◆ **Data records**:
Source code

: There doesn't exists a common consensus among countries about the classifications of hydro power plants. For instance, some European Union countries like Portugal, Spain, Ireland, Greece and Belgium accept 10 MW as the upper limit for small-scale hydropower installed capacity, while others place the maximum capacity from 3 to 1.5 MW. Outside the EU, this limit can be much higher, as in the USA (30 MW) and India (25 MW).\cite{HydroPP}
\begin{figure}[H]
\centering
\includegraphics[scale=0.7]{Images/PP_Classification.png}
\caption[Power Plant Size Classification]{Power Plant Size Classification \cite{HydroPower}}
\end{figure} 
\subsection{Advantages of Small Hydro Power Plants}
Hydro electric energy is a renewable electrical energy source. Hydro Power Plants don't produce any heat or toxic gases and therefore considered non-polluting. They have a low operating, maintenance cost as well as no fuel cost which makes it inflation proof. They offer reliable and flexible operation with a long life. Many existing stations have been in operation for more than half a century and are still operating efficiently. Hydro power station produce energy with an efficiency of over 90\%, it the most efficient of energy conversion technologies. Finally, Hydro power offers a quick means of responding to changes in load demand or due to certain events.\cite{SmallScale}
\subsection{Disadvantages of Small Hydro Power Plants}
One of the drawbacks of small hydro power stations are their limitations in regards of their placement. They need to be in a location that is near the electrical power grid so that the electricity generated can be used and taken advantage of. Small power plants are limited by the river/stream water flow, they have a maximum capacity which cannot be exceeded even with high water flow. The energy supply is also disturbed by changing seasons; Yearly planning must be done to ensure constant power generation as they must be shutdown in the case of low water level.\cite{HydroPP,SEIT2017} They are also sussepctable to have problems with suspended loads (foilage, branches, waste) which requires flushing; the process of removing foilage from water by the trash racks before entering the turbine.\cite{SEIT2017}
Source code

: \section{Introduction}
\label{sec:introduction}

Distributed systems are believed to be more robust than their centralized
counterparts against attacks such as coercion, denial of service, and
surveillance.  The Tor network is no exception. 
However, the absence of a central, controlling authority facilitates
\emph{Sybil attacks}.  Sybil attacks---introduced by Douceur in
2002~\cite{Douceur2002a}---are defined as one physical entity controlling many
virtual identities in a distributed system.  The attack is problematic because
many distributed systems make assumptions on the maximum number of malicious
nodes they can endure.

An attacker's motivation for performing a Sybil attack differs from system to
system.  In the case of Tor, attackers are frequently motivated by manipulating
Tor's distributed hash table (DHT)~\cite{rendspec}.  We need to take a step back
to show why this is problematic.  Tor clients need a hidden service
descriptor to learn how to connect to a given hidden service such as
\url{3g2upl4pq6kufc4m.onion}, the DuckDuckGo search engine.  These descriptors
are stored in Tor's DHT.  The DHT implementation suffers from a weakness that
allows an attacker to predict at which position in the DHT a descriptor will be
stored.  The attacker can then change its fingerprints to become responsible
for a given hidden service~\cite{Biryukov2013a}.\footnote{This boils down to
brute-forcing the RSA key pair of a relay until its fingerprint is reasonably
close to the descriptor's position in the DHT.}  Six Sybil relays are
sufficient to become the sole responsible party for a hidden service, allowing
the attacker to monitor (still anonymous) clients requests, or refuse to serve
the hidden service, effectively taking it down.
==
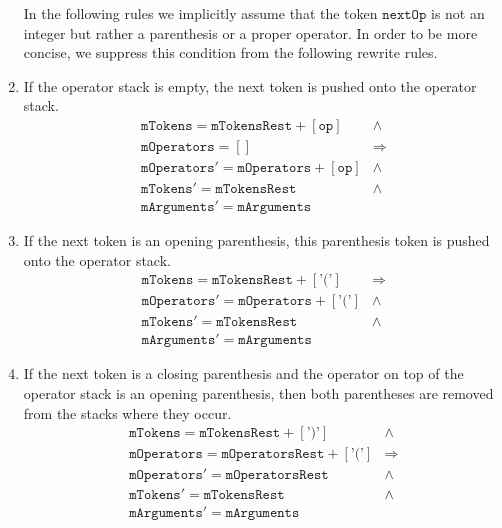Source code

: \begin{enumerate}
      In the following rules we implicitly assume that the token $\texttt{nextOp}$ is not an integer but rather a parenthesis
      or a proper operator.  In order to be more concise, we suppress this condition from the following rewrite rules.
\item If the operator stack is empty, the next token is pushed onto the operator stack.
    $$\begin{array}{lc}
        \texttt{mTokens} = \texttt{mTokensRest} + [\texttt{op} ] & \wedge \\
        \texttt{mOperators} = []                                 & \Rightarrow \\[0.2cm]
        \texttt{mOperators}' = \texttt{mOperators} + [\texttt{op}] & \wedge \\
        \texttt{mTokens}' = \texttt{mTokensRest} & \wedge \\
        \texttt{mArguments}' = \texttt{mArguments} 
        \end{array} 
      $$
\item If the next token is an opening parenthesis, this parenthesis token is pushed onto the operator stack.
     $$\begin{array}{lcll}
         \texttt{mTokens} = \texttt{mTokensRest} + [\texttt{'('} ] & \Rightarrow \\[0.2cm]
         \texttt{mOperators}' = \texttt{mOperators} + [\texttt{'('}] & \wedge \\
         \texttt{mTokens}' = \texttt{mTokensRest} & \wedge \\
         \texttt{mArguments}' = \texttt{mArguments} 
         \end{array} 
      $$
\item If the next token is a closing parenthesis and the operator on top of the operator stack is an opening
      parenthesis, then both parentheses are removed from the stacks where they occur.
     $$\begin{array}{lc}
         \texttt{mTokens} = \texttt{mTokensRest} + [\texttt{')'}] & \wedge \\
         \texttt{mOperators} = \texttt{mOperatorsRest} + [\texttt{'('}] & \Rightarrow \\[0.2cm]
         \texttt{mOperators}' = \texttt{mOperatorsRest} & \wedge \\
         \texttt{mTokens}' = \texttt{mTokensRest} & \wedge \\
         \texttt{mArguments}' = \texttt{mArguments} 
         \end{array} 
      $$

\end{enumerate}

◆ **Work instruction**:
Look through the entries above, and wherever a line holds the string "maximum", copy it.

◆ **Output**:
: There doesn't exists a common consensus among countries about the classifications of hydro power plants. For instance, some European Union countries like Portugal, Spain, Ireland, Greece and Belgium accept 10 MW as the upper limit for small-scale hydropower installed capacity, while others place the maximum capacity from 3 to 1.5 MW. Outside the EU, this limit can be much higher, as in the USA (30 MW) and India (25 MW).\cite{HydroPP}
One of the drawbacks of small hydro power stations are their limitations in regards of their placement. They need to be in a location that is near the electrical power grid so that the electricity generated can be used and taken advantage of. Small power plants are limited by the river/stream water flow, they have a maximum capacity which cannot be exceeded even with high water flow. The energy supply is also disturbed by changing seasons; Yearly planning must be done to ensure constant power generation as they must be shutdown in the case of low water level.\cite{HydroPP,SEIT2017} They are also sussepctable to have problems with suspended loads (foilage, branches, waste) which requires flushing; the process of removing foilage from water by the trash racks before entering the turbine.\cite{SEIT2017}
many distributed systems make assumptions on the maximum number of malicious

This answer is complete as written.